Produit de l’école guinéenne

Marié à une femme et père de deux enfants, Alghassimou Diallo est le Fils d’une secrétaire et d’un enseignant. Il est né à Labé, ville de la moyenne Guinée, en juin 1976. Mais c’est dans la préfecture de Lélouma, en 1984 qu’il fait ses premiers pas à l’école. Il fait l’école primaire, puis le collège avant de revenir dans sa ville natale pour faire le lycée, options Sciences Sociales.

Dans la ville de Karamoko Alpha Mo Labé, décroche ses deux baccalauréats et se voit orienté à la faculté de Droit de l’université Gamal Abdel Nasser de Conakry. De cette université, il sort avec une maitrise en Droit en l’an 2000.

A la suite d’un concours de recrutement des auditeurs de justice futurs magistrats, organisé en 2005 par le ministère de la justice, il est admis. Après deux ans de formation, il sort en tant que titulaire du Brevet du centre de formation et de documentation judicaire en 2007.

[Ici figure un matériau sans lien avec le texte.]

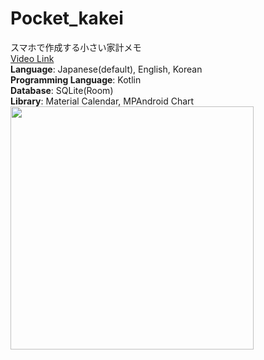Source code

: # Pocket_kakei
スマホで作成する小さい家計メモ
<br>
<a href="https://blog.naver.com/exoci/222629815850">Video Link</a>
<br>
**Language**: Japanese(default), English, Korean
<br>
**Programming Language**: Kotlin
<br>
**Database**: SQLite(Room)
<br>
**Library**: Material Calendar, MPAndroid Chart
<br>
<img width="389" src="https://user-images.githubusercontent.com/81838716/150713928-4e940f28-c656-4b7b-b547-fcbfd1feab97.png">
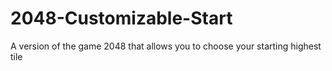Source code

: # 2048-Customizable-Start
A version of the game 2048 that allows you to choose your starting highest tile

Chemin faisant, Algassimou Diallo croise le juge Ibrahima Sory 2 Tounkara, président du tribunal criminel de Dixinn. Ce sont de vieilles connaissances qui se côtoient. Les deux magistrats sont de la même promotion au centre de formation et de documentation judicaire.

Début de carrière

L’actuel procureur entame sa carrière professionnelle en 2009 après avoir été nommé juge civil au tribunal de première instance de Mafanco. Il y est resté pendant deux ans avant d’être nommé en 2011, Substitut du procureur de la République près le Tribunal de première Instance de Kaloum. Dans cette juridiction, il a été deux fois confirmé à son poste.

De Conakry, Alghassimou sera nommé le 06 aout 2018, procureur de la République près le Tribunal de première Instance de Siguiri, dans la région administrative de Kankan. Il va y rester jusqu’au mois de novembre 2019 avant qu’il ne soit nommé procureur de la République près le tribunal de première instance de Pita, dans la région administrative de Mamou.

Le coup de force qui change le destin 

En Septembre 2021, Alpha Condé est renversé par le groupement des Forces Spéciales dirigé par Colonel Mamadi Doumbouya qui met en place le CNRD (Le Comité national du rassemblement pour le développement) comme l’organe central de prise de décision et d’orientation politique de la République Guinée.

Devenu président la Transition, l’officier supérieur de l’armée guinéenne lance un vaste remaniement au niveau de l’appareil d’Etat. La justice guinéenne n’est pas épargnée par son programme de refondation et de rectification institutionnelle. Après avoir mis plusieurs magistrats à la retraite, il confie les cours et tribunaux à une nouvelle génération de magistrats. Jeunes, pour la plupart.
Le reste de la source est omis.